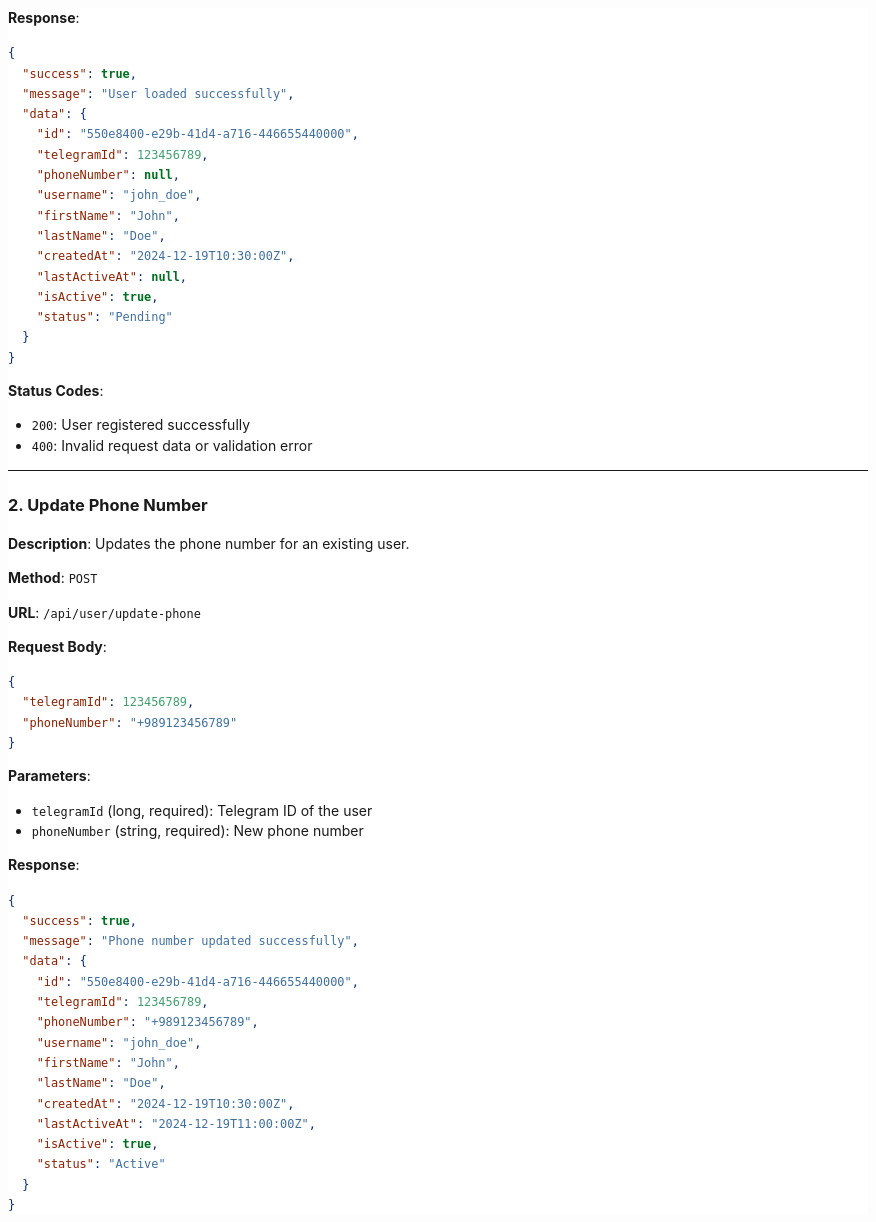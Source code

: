 **Response**:
```json
{
  "success": true,
  "message": "User loaded successfully",
  "data": {
    "id": "550e8400-e29b-41d4-a716-446655440000",
    "telegramId": 123456789,
    "phoneNumber": null,
    "username": "john_doe",
    "firstName": "John",
    "lastName": "Doe",
    "createdAt": "2024-12-19T10:30:00Z",
    "lastActiveAt": null,
    "isActive": true,
    "status": "Pending"
  }
}
```

**Status Codes**:
- `200`: User registered successfully
- `400`: Invalid request data or validation error

---

### 2. Update Phone Number

**Description**: Updates the phone number for an existing user.

**Method**: `POST`

**URL**: `/api/user/update-phone`

**Request Body**:
```json
{
  "telegramId": 123456789,
  "phoneNumber": "+989123456789"
}
```

**Parameters**:
- `telegramId` (long, required): Telegram ID of the user
- `phoneNumber` (string, required): New phone number

**Response**:
```json
{
  "success": true,
  "message": "Phone number updated successfully",
  "data": {
    "id": "550e8400-e29b-41d4-a716-446655440000",
    "telegramId": 123456789,
    "phoneNumber": "+989123456789",
    "username": "john_doe",
    "firstName": "John",
    "lastName": "Doe",
    "createdAt": "2024-12-19T10:30:00Z",
    "lastActiveAt": "2024-12-19T11:00:00Z",
    "isActive": true,
    "status": "Active"
  }
}
```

__Task prompt__
Sift through the material above and copy each line that holds "telegramId".

__Result below__
    "telegramId": 123456789,
  "telegramId": 123456789,
- `telegramId` (long, required): Telegram ID of the user
    "telegramId": 123456789,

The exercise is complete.